In Dayton and other project cities, officials also observed that teachers were not well prepared to collaborate with the social-services liaisons.
Donald Crary, executive director of the New Futures project in Little Rock, said "we ran into quite a bit of conflict" with teachers who wondered: "Who are these people and what are they going to do?'"
Ms. Emery, the executive director of the New Futures project in Dayton, said one pilot school there recently began working with the Center for Leadership in School Reform in Louisville, Ky., to develop a school-restructuring plan.
"If we could rewrite history," she said, "we would have done that the first year."
In Little Rock, too, noted Mr. Crary, "there was such a push early on to get this thing up and running. ... It's only been in the last year that the collaborative's been able to step back from that enough that it could really start looking at institutional reform."
"If we had used at least the first six months to plan and to do a lot of the bridge-building and coordination that we had to struggle with through the first year," added Otis Johnson, executive director of the board overseeing New Futures in Savannah, "I think it would have been much smoother."

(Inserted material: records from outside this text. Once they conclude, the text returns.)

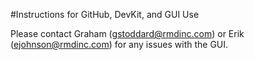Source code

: #Instructions for GitHub, DevKit, and GUI Use

Please contact Graham (gstoddard@rmdinc.com) or Erik (ejohnson@rmdinc.com) for any issues with the GUI.

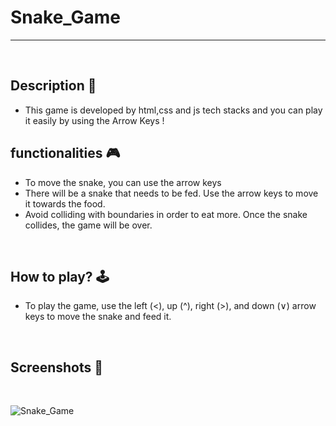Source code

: # **Snake_Game** 

---

<br>

## **Description 📃** 
- This game is developed by html,css and js tech stacks and you can play it easily by using the Arrow Keys !

## **functionalities 🎮** 
- To move the snake, you can use the arrow keys
- There will be a snake that needs to be fed. Use the arrow keys to move it towards the food.
- Avoid colliding with boundaries in order to eat more. Once the snake collides, the game will be over.
<br>

## **How to play? 🕹️**

- To play the game, use the left (<), up (^), right (>), and down (∨) arrow keys to move the snake and feed it.


<br>

## **Screenshots 📸**
<br>

![Snake_Game](https://github.com/iamsuyashpatel07/GameZone/assets/59373438/e27d271e-62ed-4c3b-837a-2d39d53f9266)




<br>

In hindsight, said Douglas W. Nelson, executive director of the Casey Foundation, "We would have probably given a longer initial planning period."
"We made it more difficult, in the interest of using the urgency of the moment and the excitement of commitment, to include and get ownership at more levels," he said.
Top-Down Approach Cited
As a result, project participants say, New Futures was orchestrated by the foundation and collaborative with little initial input from teachers, principals, and social workers.
The project organization essentially put a program together and wound up "giving it to the workers and telling them to go with it," said Robert French, a member of both the Dayton school board and the New Futures collaborative.
"As the foundation got more involved, its initial posture of 'You tell us how you want to do these things' changed and became 'Here's how we think you ought to be doing that,'" Mr. Frederick, the Dayton principal, said.
Dayton has a "pretty good history" of collaboration at the policy and executive-leadership level, Ms. Emery said, but less attention was paid to assuring collaboration among "the folks who work with the kids."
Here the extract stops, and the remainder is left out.